### WORK INSTRUCTION
Please set down the line that contains "From the first" and every line below it through the last, exactly as written, with no other lines.

---------- DATA TO EXAMINE ----------

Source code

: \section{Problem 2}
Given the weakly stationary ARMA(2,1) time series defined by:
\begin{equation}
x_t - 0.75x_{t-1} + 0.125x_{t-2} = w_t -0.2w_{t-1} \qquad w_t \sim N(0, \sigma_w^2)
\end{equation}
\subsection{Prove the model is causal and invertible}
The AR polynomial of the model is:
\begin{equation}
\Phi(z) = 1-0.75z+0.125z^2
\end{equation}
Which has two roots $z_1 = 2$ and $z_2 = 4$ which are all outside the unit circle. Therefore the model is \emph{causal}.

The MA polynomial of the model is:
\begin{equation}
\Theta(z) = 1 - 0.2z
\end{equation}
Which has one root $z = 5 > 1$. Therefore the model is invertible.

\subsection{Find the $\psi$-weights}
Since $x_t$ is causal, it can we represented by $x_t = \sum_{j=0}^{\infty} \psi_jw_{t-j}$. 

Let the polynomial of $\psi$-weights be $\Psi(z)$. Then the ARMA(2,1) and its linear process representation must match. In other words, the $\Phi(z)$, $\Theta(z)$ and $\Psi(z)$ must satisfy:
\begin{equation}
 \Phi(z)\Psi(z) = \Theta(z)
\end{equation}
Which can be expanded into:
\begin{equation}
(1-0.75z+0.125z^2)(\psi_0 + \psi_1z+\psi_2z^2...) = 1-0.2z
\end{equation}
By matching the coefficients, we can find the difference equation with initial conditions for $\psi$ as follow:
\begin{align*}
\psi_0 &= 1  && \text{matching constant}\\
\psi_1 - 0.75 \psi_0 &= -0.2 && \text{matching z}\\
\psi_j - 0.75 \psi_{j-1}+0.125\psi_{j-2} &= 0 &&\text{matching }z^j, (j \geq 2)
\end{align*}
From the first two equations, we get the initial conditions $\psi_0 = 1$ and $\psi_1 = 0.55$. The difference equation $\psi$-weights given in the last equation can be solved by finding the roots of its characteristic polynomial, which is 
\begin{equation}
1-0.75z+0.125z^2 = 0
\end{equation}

----------

### ANSWER TO THE PROBLEM
From the first two equations, we get the initial conditions $\psi_0 = 1$ and $\psi_1 = 0.55$. The difference equation $\psi$-weights given in the last equation can be solved by finding the roots of its characteristic polynomial, which is 
\begin{equation}
1-0.75z+0.125z^2 = 0
\end{equation}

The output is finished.